[Exercise aim] Print the records exactly. Miss nothing.

=====

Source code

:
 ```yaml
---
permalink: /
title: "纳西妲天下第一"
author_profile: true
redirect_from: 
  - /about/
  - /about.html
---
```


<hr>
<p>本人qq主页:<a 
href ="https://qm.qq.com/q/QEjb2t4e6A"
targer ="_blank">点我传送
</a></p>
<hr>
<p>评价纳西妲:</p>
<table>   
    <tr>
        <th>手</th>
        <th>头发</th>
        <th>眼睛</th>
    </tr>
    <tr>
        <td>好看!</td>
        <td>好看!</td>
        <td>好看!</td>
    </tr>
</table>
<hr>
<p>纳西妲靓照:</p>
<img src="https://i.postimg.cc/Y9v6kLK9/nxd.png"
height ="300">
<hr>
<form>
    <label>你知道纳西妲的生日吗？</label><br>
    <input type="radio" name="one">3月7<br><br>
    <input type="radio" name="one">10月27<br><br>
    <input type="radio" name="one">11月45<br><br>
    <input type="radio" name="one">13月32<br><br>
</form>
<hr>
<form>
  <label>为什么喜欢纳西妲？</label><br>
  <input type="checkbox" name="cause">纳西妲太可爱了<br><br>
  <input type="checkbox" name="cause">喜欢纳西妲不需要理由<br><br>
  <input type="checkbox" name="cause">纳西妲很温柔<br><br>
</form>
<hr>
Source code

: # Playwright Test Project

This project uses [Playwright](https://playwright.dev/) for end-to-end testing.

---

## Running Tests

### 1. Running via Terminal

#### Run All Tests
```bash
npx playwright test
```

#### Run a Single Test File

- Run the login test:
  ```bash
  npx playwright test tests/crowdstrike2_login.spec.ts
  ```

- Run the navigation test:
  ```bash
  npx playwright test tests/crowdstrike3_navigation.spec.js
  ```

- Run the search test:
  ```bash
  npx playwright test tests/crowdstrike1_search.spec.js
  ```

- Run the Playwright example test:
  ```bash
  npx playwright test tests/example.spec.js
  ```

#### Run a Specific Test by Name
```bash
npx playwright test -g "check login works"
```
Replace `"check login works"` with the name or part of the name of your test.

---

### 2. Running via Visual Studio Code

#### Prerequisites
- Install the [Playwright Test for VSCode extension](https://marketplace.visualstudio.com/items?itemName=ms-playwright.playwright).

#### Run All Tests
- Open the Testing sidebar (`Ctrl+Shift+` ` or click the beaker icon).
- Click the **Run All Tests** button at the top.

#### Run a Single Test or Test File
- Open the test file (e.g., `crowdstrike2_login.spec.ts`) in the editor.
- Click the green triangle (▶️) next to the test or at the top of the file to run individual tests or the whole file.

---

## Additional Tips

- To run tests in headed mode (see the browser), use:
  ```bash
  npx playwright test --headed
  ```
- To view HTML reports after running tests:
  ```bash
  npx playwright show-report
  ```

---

=====

[Finished task]
Source code

:
 ```yaml
---
permalink: /
title: "纳西妲天下第一"
author_profile: true
redirect_from: 
  - /about/
  - /about.html
---
```


<hr>
<p>本人qq主页:<a 
href ="https://qm.qq.com/q/QEjb2t4e6A"
targer ="_blank">点我传送
</a></p>
<hr>
<p>评价纳西妲:</p>
<table>   
    <tr>
        <th>手</th>
        <th>头发</th>
        <th>眼睛</th>
    </tr>
    <tr>
        <td>好看!</td>
        <td>好看!</td>
        <td>好看!</td>
    </tr>
</table>
<hr>
<p>纳西妲靓照:</p>
<img src="https://i.postimg.cc/Y9v6kLK9/nxd.png"
height ="300">
<hr>
<form>
    <label>你知道纳西妲的生日吗？</label><br>
    <input type="radio" name="one">3月7<br><br>
    <input type="radio" name="one">10月27<br><br>
    <input type="radio" name="one">11月45<br><br>
    <input type="radio" name="one">13月32<br><br>
</form>
<hr>
<form>
  <label>为什么喜欢纳西妲？</label><br>
  <input type="checkbox" name="cause">纳西妲太可爱了<br><br>
  <input type="checkbox" name="cause">喜欢纳西妲不需要理由<br><br>
  <input type="checkbox" name="cause">纳西妲很温柔<br><br>
</form>
<hr>
Source code

: # Playwright Test Project

This project uses [Playwright](https://playwright.dev/) for end-to-end testing.

---

## Running Tests

### 1. Running via Terminal

#### Run All Tests
```bash
npx playwright test
```

#### Run a Single Test File

- Run the login test:
  ```bash
  npx playwright test tests/crowdstrike2_login.spec.ts
  ```

- Run the navigation test:
  ```bash
  npx playwright test tests/crowdstrike3_navigation.spec.js
  ```

- Run the search test:
  ```bash
  npx playwright test tests/crowdstrike1_search.spec.js
  ```

- Run the Playwright example test:
  ```bash
  npx playwright test tests/example.spec.js
  ```

#### Run a Specific Test by Name
```bash
npx playwright test -g "check login works"
```
Replace `"check login works"` with the name or part of the name of your test.

---

### 2. Running via Visual Studio Code

#### Prerequisites
- Install the [Playwright Test for VSCode extension](https://marketplace.visualstudio.com/items?itemName=ms-playwright.playwright).

#### Run All Tests
- Open the Testing sidebar (`Ctrl+Shift+` ` or click the beaker icon).
- Click the **Run All Tests** button at the top.

#### Run a Single Test or Test File
- Open the test file (e.g., `crowdstrike2_login.spec.ts`) in the editor.
- Click the green triangle (▶️) next to the test or at the top of the file to run individual tests or the whole file.

---

## Additional Tips

- To run tests in headed mode (see the browser), use:
  ```bash
  npx playwright test --headed
  ```
- To view HTML reports after running tests:
  ```bash
  npx playwright show-report
  ```

---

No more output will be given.